┌──

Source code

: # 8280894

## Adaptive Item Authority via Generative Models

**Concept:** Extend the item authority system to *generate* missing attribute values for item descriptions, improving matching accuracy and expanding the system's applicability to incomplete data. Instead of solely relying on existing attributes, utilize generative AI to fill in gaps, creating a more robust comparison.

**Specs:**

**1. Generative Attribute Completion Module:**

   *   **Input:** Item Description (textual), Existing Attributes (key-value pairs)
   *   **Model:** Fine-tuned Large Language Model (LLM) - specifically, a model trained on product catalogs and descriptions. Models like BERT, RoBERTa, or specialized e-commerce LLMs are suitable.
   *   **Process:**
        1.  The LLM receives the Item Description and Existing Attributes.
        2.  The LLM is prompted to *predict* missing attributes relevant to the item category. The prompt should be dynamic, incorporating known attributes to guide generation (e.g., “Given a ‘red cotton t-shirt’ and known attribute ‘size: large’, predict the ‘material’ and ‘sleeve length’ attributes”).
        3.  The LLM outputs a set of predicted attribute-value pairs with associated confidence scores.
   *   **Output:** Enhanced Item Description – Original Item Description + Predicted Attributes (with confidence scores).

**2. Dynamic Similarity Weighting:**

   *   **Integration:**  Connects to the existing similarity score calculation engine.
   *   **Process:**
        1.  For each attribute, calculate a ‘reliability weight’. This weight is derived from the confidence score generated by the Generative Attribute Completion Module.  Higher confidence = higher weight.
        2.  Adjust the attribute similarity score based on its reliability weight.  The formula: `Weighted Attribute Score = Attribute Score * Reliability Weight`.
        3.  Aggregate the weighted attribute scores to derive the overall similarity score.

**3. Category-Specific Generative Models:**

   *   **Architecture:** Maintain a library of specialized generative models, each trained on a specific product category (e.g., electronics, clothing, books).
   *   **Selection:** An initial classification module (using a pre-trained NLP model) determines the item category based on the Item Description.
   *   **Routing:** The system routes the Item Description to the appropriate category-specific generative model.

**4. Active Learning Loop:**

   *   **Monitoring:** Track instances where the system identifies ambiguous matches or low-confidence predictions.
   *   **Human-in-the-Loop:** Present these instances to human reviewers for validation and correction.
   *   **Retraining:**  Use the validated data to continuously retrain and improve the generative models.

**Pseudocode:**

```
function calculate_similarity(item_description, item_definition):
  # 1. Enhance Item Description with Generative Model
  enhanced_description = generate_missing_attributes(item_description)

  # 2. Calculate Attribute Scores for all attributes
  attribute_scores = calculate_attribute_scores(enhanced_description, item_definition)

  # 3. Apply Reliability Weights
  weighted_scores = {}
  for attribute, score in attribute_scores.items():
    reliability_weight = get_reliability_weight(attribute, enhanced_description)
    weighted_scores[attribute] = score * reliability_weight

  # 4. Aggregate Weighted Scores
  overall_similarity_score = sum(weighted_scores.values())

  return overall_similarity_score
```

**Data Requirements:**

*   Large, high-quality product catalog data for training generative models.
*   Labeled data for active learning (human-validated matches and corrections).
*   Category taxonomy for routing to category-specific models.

└──

- Work instruction
Repeat, word for word, the lines above between the line holding "Category-Specific Generative Models:**" and the line holding "the Item Description.", inclusive; omit everything else.

- Solution for this task
**3. Category-Specific Generative Models:**

   *   **Architecture:** Maintain a library of specialized generative models, each trained on a specific product category (e.g., electronics, clothing, books).
   *   **Selection:** An initial classification module (using a pre-trained NLP model) determines the item category based on the Item Description.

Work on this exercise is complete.